National Public Lands Day is a good day for celebrating our public lands, even though Ken Burns was wrong and they're NOT "America's greatest idea" or that close, and even though, as Olympic National Park shows, as I blogged earlier today, the Park Service looks good only when compared with the Forest Service, Bureau of Land Management and Fish and Wildlife Service. I forgot that six years, ago, in the run-up to the NPS centennial, I had tackled various other shortcomings of the Park Service.
So, it's nice of High Country News to have staffers reminisce about access to public lands.
Or, when I clicked the link, I found out it was "nice."
Two problems with noting the American Indians who once had possession of the land.
First, as Al Runte noted years ago, and I blogged about, being American Indian is no guarantor of being a good environmentalist.
Second, the American Indians in possessions of the land at the time the U.S. government made treaties with them, then broke them, weren't always the possessors. In fact, in the case of Comb Ridge, it was NEVER part of any Navajo Reservation, not the main part and best known part in Utah, vs the southern tip in Aridzona. It's arguably got a better claim from Utes. And Sarah Tory should know that, and she specifically mentions the Utah portion.

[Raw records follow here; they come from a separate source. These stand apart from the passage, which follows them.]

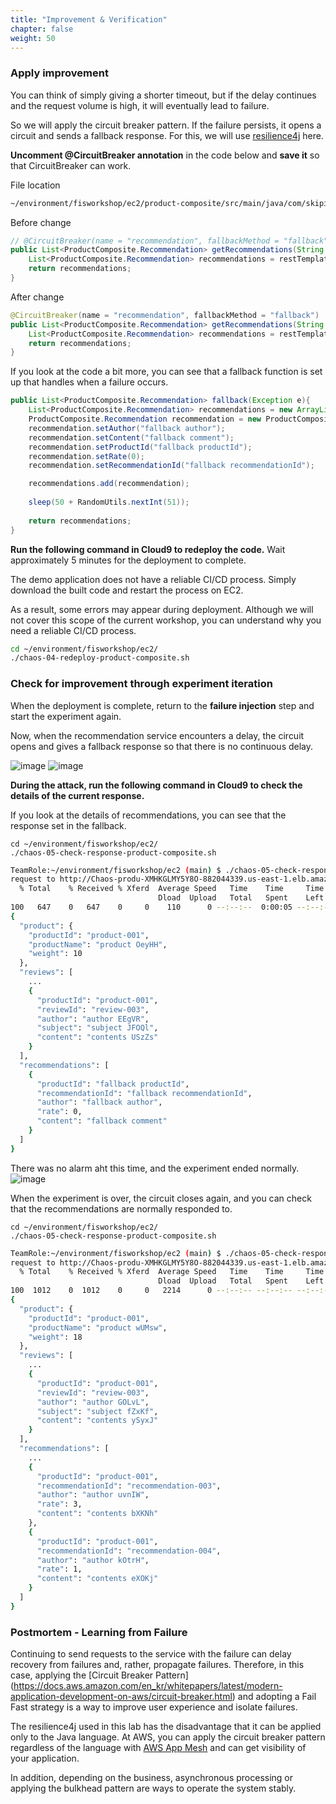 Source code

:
 ```yaml
---
title: "Improvement & Verification"
chapter: false
weight: 50
---
```


### Apply improvement

You can think of simply giving a shorter timeout, but if the delay continues and the request volume is high, it will eventually lead to failure.

So we will apply the circuit breaker pattern. If the failure persists, it opens a circuit and sends a fallback response. For this, we will use [resilience4j](https://resilience4j.readme.io/docs) here.

**Uncomment @CircuitBreaker annotation** in the code below and **save it** so that CircuitBreaker can work.

File location
```bash
~/environment/fisworkshop/ec2/product-composite/src/main/java/com/skipio/demo/chaos/fis/composite/product/RecommendationService.java
```

Before change
```java
// @CircuitBreaker(name = "recommendation", fallbackMethod = "fallback")
public List<ProductComposite.Recommendation> getRecommendations(String productId){
    List<ProductComposite.Recommendation> recommendations = restTemplate.exchange("http://recommendation/products/"+productId+"/recommendations", HttpMethod.GET, null, new ParameterizedTypeReference<List<ProductComposite.Recommendation>>() {}).getBody();
    return recommendations;
}
```

After change
```java
@CircuitBreaker(name = "recommendation", fallbackMethod = "fallback")
public List<ProductComposite.Recommendation> getRecommendations(String productId){
    List<ProductComposite.Recommendation> recommendations = restTemplate.exchange("http://recommendation/products/"+productId+"/recommendations", HttpMethod.GET, null, new ParameterizedTypeReference<List<ProductComposite.Recommendation>>() {}).getBody();
    return recommendations;
}
```

If you look at the code a bit more, you can see that a fallback function is set up that handles when a failure occurs. 
```java
public List<ProductComposite.Recommendation> fallback(Exception e){
    List<ProductComposite.Recommendation> recommendations = new ArrayList<>();
    ProductComposite.Recommendation recommendation = new ProductComposite.Recommendation();
    recommendation.setAuthor("fallback author");
    recommendation.setContent("fallback comment");
    recommendation.setProductId("fallback productId");
    recommendation.setRate(0);
    recommendation.setRecommendationId("fallback recommendationId");

    recommendations.add(recommendation);
    
    sleep(50 + RandomUtils.nextInt(51));
    
    return recommendations;
}
```

**Run the following command in Cloud9 to redeploy the code.** Wait approximately 5 minutes for the deployment to complete. 

The demo application does not have a reliable CI/CD process. Simply download the built code and restart the process on EC2.

As a result, some errors may appear during deployment. Although we will not cover this scope of the current workshop, you can understand why you need a reliable CI/CD process. 

```bash
cd ~/environment/fisworkshop/ec2/
./chaos-04-redeploy-product-composite.sh

```

### Check for improvement through experiment iteration
When the deployment is complete, return to the **failure injection** step and start the experiment again.

Now, when the recommendation service encounters a delay, the circuit opens and gives a fallback response so that there is no continuous delay.

![image](/images/20_ec2/experiment01_12.png)
![image](/images/20_ec2/experiment01_13.png)

**During the attack, run the following command in Cloud9 to check the details of the current response.** 

If you look at the details of recommendations, you can see that the response set in the fallback. 

```
cd ~/environment/fisworkshop/ec2/
./chaos-05-check-response-product-composite.sh
```

```bash
TeamRole:~/environment/fisworkshop/ec2 (main) $ ./chaos-05-check-response-product-composite.sh
request to http://Chaos-produ-XMHKGLMY5Y8O-882044339.us-east-1.elb.amazonaws.com/product-composites/product-001
  % Total    % Received % Xferd  Average Speed   Time    Time     Time  Current
                                 Dload  Upload   Total   Spent    Left  Speed
100   647    0   647    0     0    110      0 --:--:--  0:00:05 --:--:--   177
{
  "product": {
    "productId": "product-001",
    "productName": "product OeyHH",
    "weight": 10
  },
  "reviews": [
    ...
    {
      "productId": "product-001",
      "reviewId": "review-003",
      "author": "author EEgVR",
      "subject": "subject JFOQl",
      "content": "contents USzZs"
    }
  ],
  "recommendations": [
    {
      "productId": "fallback productId",
      "recommendationId": "fallback recommendationId",
      "author": "fallback author",
      "rate": 0,
      "content": "fallback comment"
    }
  ]
}
```

There was no alarm aht this time, and the experiment ended normally. 
![image](/images/20_ec2/experiment01_14.png)

When the experiment is over, the circuit closes again, and you can check that the recommendations are normally responded to. 
```
cd ~/environment/fisworkshop/ec2/
./chaos-05-check-response-product-composite.sh
```

```bash
TeamRole:~/environment/fisworkshop/ec2 (main) $ ./chaos-05-check-response-product-composite.sh
request to http://Chaos-produ-XMHKGLMY5Y8O-882044339.us-east-1.elb.amazonaws.com/product-composites/product-001
  % Total    % Received % Xferd  Average Speed   Time    Time     Time  Current
                                 Dload  Upload   Total   Spent    Left  Speed
100  1012    0  1012    0     0   2214      0 --:--:-- --:--:-- --:--:--  2214
{
  "product": {
    "productId": "product-001",
    "productName": "product wUMsw",
    "weight": 18
  },
  "reviews": [
    ...
    {
      "productId": "product-001",
      "reviewId": "review-003",
      "author": "author GOLvL",
      "subject": "subject fZxKf",
      "content": "contents ySyxJ"
    }
  ],
  "recommendations": [
    ...
    {
      "productId": "product-001",
      "recommendationId": "recommendation-003",
      "author": "author uvnIW",
      "rate": 3,
      "content": "contents bXKNh"
    },
    {
      "productId": "product-001",
      "recommendationId": "recommendation-004",
      "author": "author kOtrH",
      "rate": 1,
      "content": "contents eXOKj"
    }
  ]
}
```

### Postmortem - Learning from Failure 
Continuing to send requests to the service with the failure can delay recovery from failures and, rather, propagate failures. Therefore, in this case, applying the [Circuit Breaker Pattern] (https://docs.aws.amazon.com/en_kr/whitepapers/latest/modern-application-development-on-aws/circuit-breaker.html) and adopting a Fail Fast strategy is a way to improve user experience and isolate failures. 

The resilience4j used in this lab has the disadvantage that it can be applied only to the Java language. At AWS, you can apply the circuit breaker pattern regardless of the language with [AWS App Mesh](https://aws.amazon.com/ko/app-mesh/?aws-app-mesh-blogs.sort-by=item.additionalFields.createdDate&aws-app-mesh-blogs.sort-order=desc&whats-new-cards.sort-by=item.additionalFields.postDateTime&whats-new-cards.sort-order=desc) and can get visibility of your application.

In addition, depending on the business, asynchronous processing or applying the bulkhead pattern are ways to operate the system stably.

Runte also tackled that, quoting T.H. Watkins:
In short, if compensation in 1974 was the proper policy, why limit it to people of European descent? For example, Watkins asked: “If the descendants of nineteenth-century white Americans have a moral obligation to the descendants of nineteenth-century Navajos, do not the Navajos have a similar obligation to the descendents of the Pueblo Indians, whom they forced from their lands in the thirteenth century? If white Americans have a moral obligation to the Chippewas (or Ojibways), do not the Chippewas have a moral obligation to the Lakota Sioux, whose lands they appropriated by warfare in the seventeenth century? If white Americans have a moral obligation to the Blackfeet, do not the Blackfeet have a moral obligation to the Shoshoni, who were driven out of their hunting territory by the Blackfeet in the seventeenth century? If white Americans have a moral obligation to the Cherokees, do not the Cherokees have a moral obligation to the Shawnees, whom they vanquished in the early nineteenth century in a war over which tribe would have a monopoly selling Indian slaves to the South?”
There you go.
I think this is about Reason No. 116 why I haven't, and won't, renew an HCN subscription that's been lapsed for years. (This also is not the first time it's gotten American Indian land issues wrong.)
Sidebar: I do NOT agree with everything Runte writes at National Parks Traveler and elsewhere about preservation in the modern U.S. in general and the modern NPS in particular. I do NOT want light rail, let alone light rail run by traditional rail companies, in the parks, contra his plea. Instead, I want more buses at sites that already have them, with smaller buses running more frequent routes, and buses at places that don't already have them, and I want these buses to be all-electric. No more propane buses. His critics are right that his idea almost certainly means "more development." They're also right about the worrisomeness of him first writing that piece for a "more development in the parks" site. Things like that undercut some of his other insights and make them look politically motivated.